The new capital gives Flutterwave ammunition to develop more complementary products. It will also help the company speed up customer acquisition in existing markets and grow through M&As, the company said in a statement.
The first public deal Flutterwave made was the acquisition of creator platform Disha for an undisclosed six-figure amount. The rationale behind the purchase was lost on some onlookers because Disha didn’t fit Flutterwave’s core payments business. Though Flutterwave enveloped Disha’s 20,000 creators or businesses (not all were active at the time of acquisition) and intends to play the long game of participating in the global creator economy, the immediate objective of the deal, it seemed, was to salvage a failing startup and back it with a robust payments checkout system.
In the future, Flutterwave will look at acquisitions that will further consolidate its authority in the fintech space. And as the payments giant continues to deepen its influence in the SMB and consumer fintech space, we can speculate that smaller startups — including those it has backed, like CinetPay — may become acquisition targets.
“We plan to grow inorganically through acquisitions, and it will happen when we find a fit and see a company with the same core values or culture and goal of making payments simpler across emerging markets. So we still have plans for that,” said the chief executive, who has also backed several startups personally and more recently through the newly launched $200 million pan-African fund Norrsken22.

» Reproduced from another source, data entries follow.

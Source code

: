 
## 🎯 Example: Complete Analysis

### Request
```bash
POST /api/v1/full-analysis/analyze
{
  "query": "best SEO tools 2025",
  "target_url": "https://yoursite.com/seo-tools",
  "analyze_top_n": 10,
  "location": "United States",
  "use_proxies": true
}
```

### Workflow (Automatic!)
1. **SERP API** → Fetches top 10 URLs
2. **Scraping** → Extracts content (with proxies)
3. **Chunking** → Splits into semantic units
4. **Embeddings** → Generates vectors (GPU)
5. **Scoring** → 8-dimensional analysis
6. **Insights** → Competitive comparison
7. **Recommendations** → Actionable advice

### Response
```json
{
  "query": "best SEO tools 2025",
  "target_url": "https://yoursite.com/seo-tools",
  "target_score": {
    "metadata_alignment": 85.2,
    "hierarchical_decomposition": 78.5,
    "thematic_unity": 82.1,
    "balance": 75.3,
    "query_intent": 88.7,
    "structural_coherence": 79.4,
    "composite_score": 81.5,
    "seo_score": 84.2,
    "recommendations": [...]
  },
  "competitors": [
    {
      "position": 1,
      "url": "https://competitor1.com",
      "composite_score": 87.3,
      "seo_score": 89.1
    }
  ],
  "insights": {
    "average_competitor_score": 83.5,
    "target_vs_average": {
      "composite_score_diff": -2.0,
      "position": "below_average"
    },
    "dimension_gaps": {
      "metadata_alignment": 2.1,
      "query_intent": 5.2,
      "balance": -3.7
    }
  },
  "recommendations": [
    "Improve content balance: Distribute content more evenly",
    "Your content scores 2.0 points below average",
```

While some global investors have recently expressed concerns about the valuations of startups in the face of falling public tech stocks, others are increasing their risk appetite and Flutterwave’s deal reflects that reality. Its latest backers in this Series D round include lead investor B Capital Group and participating investors Alta Park Capital, Whale Rock Capital, and Lux Capital. Existing investors such as Avenir Growth, Tiger Global, Glynn Capital, Green Visor and Salesforce Ventures also doubled down.
Stating why his firm invested, Matt Levinson, partner at B Capital, in a statement, said, “Flutterwave may ultimately build one of the most consequential fintech businesses in the world, enabling hundreds of thousands of merchants to transact online and connect Africa to the global economy.”
But as one of Africa’s tech unicorns (currently the most valued of the lot, which includes OPay, Chipper Cash, Andela, Wave and Interswitch) and the poster child for African fintech (a sector that received between 50-60% of venture capital last year), tech stakeholders are counting down to the days Flutterwave will go public. That’s not in the fintech giant’s immediate plans, though, as it looks to continue blitzscaling, according to its chief executive.
“At the moment, no IPO,” Agboola said. “The goal is to continue to grow and scale. But obviously, we plan to be IPO-ready from a maturity perspective, which means continue to build the infrastructure, cross our Ts and dot our Is if we choose to go that route.”